Il debito pubblico e la visione di obiettivi condivisi e condivisibili

«Oggi l’Italia appare un Paese senza classe dirigente, senza persone che per il ruolo politico, imprenditoriale, di cultura, sappiano offrire alla Nazione una visione, degli obiettivi condivisi e condivisibili». Edoardo Patriarca, segretario del Comitato Organizzatore della 46a Settimana Sociale di Reggio Calabria.
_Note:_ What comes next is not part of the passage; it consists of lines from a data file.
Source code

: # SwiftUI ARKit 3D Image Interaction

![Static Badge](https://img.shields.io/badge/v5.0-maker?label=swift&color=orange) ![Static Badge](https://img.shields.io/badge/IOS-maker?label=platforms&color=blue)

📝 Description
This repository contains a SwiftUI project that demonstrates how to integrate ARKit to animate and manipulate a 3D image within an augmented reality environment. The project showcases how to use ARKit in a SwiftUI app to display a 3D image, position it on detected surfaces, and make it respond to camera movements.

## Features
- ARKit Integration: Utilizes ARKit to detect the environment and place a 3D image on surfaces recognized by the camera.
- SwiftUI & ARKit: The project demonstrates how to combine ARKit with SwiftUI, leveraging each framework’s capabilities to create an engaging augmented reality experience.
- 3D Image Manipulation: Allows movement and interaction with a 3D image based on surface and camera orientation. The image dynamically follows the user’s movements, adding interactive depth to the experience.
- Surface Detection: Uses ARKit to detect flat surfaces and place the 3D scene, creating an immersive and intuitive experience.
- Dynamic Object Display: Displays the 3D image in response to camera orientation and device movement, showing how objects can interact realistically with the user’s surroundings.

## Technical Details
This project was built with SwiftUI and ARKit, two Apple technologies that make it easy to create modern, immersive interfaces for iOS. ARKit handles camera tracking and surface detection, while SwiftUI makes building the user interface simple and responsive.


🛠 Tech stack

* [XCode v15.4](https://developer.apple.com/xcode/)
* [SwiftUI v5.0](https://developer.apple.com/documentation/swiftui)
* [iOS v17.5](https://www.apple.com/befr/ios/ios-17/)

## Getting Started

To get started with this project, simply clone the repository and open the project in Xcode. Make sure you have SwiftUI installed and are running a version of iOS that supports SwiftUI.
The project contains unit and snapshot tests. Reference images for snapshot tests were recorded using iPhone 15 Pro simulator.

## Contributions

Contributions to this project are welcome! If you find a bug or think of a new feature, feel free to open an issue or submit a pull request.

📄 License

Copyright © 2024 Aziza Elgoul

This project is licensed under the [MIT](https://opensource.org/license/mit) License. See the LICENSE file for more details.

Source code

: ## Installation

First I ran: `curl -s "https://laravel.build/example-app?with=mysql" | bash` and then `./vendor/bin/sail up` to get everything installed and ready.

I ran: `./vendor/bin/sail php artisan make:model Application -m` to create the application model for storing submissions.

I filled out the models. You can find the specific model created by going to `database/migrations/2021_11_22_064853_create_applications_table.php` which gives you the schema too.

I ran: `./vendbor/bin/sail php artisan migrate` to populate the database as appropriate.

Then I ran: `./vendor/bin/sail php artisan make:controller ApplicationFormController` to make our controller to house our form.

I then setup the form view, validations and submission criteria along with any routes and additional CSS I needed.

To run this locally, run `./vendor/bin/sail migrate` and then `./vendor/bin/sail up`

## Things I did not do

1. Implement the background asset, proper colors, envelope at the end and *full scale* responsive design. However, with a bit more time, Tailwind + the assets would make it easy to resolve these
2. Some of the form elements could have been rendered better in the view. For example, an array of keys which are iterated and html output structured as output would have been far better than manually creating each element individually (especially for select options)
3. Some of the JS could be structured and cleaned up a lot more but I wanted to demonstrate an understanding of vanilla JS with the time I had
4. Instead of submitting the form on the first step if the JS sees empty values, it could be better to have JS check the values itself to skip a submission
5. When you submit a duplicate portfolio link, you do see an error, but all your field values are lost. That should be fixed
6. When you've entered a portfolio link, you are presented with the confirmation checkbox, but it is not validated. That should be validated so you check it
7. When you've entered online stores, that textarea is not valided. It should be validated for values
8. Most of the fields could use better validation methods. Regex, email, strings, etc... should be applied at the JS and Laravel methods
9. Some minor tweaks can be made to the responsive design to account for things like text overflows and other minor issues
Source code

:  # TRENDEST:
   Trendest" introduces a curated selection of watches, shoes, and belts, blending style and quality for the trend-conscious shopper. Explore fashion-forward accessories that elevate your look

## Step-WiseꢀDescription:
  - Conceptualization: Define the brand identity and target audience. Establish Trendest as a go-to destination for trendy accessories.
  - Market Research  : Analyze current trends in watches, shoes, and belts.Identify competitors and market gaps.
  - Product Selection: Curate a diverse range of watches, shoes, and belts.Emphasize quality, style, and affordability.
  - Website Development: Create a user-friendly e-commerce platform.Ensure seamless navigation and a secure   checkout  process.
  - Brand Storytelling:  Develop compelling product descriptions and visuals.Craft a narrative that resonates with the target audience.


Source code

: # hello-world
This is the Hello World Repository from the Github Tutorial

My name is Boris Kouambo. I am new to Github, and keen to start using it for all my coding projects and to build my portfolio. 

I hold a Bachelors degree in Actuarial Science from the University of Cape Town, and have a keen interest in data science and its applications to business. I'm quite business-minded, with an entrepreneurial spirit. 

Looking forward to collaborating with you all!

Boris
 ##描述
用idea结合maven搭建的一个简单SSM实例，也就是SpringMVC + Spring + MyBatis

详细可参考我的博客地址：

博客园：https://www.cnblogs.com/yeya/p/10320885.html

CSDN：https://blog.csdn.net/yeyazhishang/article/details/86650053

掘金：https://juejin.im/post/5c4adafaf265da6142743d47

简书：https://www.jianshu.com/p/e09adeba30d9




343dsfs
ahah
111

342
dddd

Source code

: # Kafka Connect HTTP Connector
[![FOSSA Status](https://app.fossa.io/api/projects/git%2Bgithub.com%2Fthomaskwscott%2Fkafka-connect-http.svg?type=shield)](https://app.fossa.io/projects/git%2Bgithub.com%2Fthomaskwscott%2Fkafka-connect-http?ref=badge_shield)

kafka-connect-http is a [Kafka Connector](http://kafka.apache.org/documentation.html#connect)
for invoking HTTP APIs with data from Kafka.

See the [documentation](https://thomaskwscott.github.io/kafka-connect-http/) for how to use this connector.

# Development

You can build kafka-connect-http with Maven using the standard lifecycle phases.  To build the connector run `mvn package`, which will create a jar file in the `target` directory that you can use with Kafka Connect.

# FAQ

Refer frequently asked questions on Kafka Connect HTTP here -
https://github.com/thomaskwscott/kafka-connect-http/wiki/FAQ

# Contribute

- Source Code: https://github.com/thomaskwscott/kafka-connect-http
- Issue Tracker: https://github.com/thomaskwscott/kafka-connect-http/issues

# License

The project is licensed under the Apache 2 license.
Il debito pubblico unisce fra di loro le generazioni che si susseguono in questa nazione, nel senso che sarà quella successiva a pagare il debito pubblico di quella precedente (nessuna possibilità di “pranzi gratis”, assicura una nota teoria economica). Per questo motivo il ricorso al credito del Settore Pubblico è un fatto di grande valenza etica: indebitare il Paese, se fatto in favore della nostra generazione ed in danno di quelle successive, non è il modo migliore di dimostrare affetto verso i nipoti ed i pro-nipoti che verranno.
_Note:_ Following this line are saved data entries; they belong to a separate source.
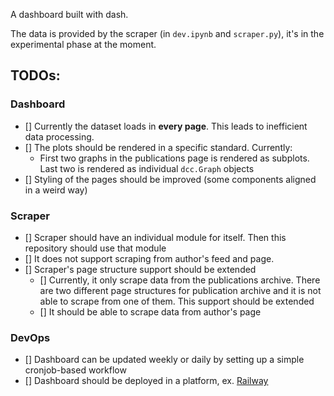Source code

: A dashboard built with dash. 

The data is provided by the scraper (in `dev.ipynb` and `scraper.py`), it's in the experimental phase at the moment.

## TODOs:
### Dashboard
- [] Currently the dataset loads in __every page__. This leads to inefficient data processing. 
- [] The plots should be rendered in a specific standard. Currently:
  - First two graphs in the publications page is rendered as subplots. Last two is rendered as individual `dcc.Graph` objects
- [] Styling of the pages should be improved (some components aligned in a weird way)
### Scraper
- [] Scraper should have an individual module for itself. Then this repository should use that module
- [] It does not support scraping from author's feed and page. 
- [] Scraper's page structure support should be extended
  - [] Currently, it only scrape data from the publications archive. There are two different page structures for publication archive and it is not able to scrape from one of them. This support should be extended
  - [] It should be able to scrape data from author's page
  
### DevOps
- [] Dashboard can be updated weekly or daily by setting up a simple cronjob-based workflow
- [] Dashboard should be deployed in a platform, ex. [Railway](https://railway.app/)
Nella sostanza il problema è quello di alimentare nelle sue spese la macchina pubblica quando il prelievo fiscale è insufficiente. Il ricorso al credito consente di farlo, ma aggrava i conti pubblici dei relativi interessi e, comunque, il capitale ottenuto dovrà essere regolarmente restituito. O almeno così dovrebbe essere; tranne che per l’esponente politico di “Futuro e Libertà” Benedetto Della Vedova, il quale, nel corso di una nota trasmissione televisiva, ha recentemente indicato per il nostro Paese un futuro simil-argentino. Si tratterebbe di rendere disponibili risorse per il settore pubblico, tante e con immediatezza, semplicemente non restituendo ai risparmiatori-investitori il loro denaro. Insomma, ce ne sarebbero di “pranzi gratis” con questo sistema! Dimostrando altresì l’aleatorietà di talune teorie economiche come quella sui “pranzi gratis”, che hanno il difetto di dire la verità e, come ci ha insegnato Luigi Pirandello nel suo Il berretto a sonagli, “Vai in giro a dire la verità, e vedrai che tutti ti diranno che sei pazzo !”
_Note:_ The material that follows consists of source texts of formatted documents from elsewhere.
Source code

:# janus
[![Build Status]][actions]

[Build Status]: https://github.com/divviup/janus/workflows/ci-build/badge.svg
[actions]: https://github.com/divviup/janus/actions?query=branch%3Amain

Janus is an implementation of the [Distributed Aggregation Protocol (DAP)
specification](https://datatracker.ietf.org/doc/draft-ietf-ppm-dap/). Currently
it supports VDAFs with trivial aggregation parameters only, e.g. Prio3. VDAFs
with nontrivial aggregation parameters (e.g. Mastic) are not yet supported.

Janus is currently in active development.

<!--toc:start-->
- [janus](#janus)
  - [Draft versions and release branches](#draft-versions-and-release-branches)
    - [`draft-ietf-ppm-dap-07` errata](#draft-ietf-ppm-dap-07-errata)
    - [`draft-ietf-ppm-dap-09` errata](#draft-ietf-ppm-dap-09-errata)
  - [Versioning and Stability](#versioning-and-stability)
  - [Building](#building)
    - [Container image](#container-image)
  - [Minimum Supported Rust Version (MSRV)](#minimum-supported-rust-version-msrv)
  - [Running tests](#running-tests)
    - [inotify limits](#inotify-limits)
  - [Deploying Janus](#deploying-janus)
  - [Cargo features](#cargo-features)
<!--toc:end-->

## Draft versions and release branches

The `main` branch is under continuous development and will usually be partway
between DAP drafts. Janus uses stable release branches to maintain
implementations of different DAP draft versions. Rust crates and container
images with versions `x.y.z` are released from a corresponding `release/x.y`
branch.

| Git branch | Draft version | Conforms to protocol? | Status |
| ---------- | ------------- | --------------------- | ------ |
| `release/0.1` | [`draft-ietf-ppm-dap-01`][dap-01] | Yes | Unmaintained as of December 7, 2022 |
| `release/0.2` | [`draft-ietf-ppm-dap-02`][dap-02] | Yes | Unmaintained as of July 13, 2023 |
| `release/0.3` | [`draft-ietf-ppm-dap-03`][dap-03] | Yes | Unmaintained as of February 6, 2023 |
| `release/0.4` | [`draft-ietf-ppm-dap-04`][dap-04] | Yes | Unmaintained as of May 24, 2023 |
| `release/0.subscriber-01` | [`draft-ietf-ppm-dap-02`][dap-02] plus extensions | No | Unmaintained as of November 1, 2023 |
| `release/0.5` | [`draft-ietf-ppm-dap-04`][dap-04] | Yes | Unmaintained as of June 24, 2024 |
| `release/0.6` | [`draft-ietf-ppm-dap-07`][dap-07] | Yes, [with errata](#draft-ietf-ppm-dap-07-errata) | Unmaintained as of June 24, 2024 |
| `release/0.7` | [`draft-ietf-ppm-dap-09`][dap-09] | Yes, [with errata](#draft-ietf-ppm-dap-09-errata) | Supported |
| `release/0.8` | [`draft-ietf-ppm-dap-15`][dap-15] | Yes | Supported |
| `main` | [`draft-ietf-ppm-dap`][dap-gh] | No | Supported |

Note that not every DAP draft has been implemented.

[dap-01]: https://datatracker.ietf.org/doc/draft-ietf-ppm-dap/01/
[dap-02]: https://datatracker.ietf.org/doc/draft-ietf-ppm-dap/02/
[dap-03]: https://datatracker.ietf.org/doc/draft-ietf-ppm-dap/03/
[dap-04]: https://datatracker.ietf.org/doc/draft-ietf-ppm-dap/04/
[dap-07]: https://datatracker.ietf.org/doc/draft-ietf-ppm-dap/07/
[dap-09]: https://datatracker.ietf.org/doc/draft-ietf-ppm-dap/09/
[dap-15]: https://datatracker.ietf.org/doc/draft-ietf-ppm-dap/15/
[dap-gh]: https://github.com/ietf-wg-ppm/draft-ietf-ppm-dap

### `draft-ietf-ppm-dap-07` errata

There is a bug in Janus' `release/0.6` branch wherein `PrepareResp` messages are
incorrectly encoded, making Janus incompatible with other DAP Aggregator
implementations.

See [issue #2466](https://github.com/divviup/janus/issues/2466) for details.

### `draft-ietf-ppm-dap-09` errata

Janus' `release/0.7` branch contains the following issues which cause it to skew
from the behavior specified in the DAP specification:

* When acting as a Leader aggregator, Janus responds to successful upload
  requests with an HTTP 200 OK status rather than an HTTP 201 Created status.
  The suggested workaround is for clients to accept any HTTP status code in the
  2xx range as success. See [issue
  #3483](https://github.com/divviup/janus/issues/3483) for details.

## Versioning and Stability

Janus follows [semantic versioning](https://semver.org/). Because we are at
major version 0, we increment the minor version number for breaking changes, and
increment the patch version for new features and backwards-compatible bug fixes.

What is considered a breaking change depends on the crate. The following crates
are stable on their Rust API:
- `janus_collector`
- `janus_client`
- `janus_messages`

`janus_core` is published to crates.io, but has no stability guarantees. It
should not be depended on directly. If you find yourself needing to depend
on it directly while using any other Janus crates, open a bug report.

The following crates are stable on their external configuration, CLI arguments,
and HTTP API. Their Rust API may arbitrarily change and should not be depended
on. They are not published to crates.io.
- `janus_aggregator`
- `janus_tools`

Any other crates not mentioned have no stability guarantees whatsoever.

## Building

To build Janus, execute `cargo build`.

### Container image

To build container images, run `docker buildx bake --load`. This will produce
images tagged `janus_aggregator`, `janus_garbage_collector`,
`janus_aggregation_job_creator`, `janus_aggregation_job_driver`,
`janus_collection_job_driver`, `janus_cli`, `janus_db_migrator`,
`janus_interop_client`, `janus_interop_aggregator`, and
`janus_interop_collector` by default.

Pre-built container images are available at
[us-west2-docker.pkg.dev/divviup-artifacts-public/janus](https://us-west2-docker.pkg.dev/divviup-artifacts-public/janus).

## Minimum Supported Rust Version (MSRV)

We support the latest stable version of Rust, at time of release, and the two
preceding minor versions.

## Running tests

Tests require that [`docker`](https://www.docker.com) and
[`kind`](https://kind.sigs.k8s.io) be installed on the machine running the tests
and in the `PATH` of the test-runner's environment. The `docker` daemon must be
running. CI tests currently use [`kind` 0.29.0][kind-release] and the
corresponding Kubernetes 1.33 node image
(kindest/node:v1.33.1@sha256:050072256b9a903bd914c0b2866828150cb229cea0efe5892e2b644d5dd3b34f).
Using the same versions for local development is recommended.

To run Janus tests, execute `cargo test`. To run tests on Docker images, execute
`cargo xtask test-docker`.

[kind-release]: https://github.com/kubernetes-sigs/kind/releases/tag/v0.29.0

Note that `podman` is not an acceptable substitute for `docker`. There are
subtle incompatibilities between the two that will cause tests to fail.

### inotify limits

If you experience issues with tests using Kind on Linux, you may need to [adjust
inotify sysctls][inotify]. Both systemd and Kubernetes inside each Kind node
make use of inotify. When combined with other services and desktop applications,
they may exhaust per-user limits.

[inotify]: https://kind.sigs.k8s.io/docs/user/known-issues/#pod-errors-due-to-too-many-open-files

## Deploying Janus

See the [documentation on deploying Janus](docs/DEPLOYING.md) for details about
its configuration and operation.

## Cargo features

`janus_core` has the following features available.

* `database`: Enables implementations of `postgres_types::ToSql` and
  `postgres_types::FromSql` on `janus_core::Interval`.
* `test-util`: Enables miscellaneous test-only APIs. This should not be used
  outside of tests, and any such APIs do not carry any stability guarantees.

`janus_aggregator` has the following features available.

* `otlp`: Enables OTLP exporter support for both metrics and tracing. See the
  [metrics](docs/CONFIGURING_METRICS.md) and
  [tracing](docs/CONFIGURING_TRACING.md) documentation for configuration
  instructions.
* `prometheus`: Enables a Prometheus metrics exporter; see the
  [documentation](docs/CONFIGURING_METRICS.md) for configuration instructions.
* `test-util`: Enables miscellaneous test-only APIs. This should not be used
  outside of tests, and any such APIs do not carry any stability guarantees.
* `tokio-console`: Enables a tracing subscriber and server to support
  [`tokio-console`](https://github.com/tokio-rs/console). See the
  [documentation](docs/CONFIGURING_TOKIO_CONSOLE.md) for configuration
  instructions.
Ovviamente una simile ipotesi non potrebbe non far nascere un dubbio fra gli investitori futuri, italiani e stranieri; e gli investitori son soliti avvicinarsi con le gambe di tartaruga, ma scappare con le gambe di lepre. Insomma, guardando le prossime aste del Tesoro e parafrasando il titolo di un noto saggio, “Noi, speriamo che ce la caviamo”.

Un’altra via per placare la fame di denaro del Pubblico Settore è quella di ricorrere alla tassazione. Questo è proprio quello che ha fatto il precedente Governo di sinistra, sotto la guida del duo Visco/Padoa Schioppa, eliminando l’esenzione IRPEF per i redditi minimi, introdotta proprio dal precedente Governo Berlusconi (che si è ben guardato dal reinserirla una volta ritornato al potere). L’iniziativa, dolorosa per i settori più bisognosi di aiuto della popolazione, appare oggi diametralmente opposta a quella adottata negli Stati Uniti per l’attuazione della riforma sanitaria: l’amministrazione Obama i soldi è andata a cercarseli tra i contribuenti americani più ricchi, e non tra quelli più poveri. Forse i termini “destra” e “sinistra” hanno significato diverso passando da una sponda all’altra dell’Atlantico?

La terza via è costituita dall’adozione di provvedimenti incisivi nel ridurre al spesa pubblica, ad esempio abolendo le Province, riducendo l’enorme costo della politica, abbattendo i lauti stipendi dei “nuovi mandarini” statali e locali, eliminando gli sprechi fatti di dipendenti pubblici che non svolgono una gran mole di lavoro, di consulenti di tutti i tipi, di auto blu e quant’altro. Ma questa via, solitamente, scatena reazioni di gran vigore ad opera di soggetti che, da decenni in taluni casi, se ne servono per coniugare il pranzo con la cena, ivi compreso dolce, caffè ed ammazza-caffè.

Che abbia ragione Edo Patriarca nel dire quello che questo Paese non ha classe dirigente?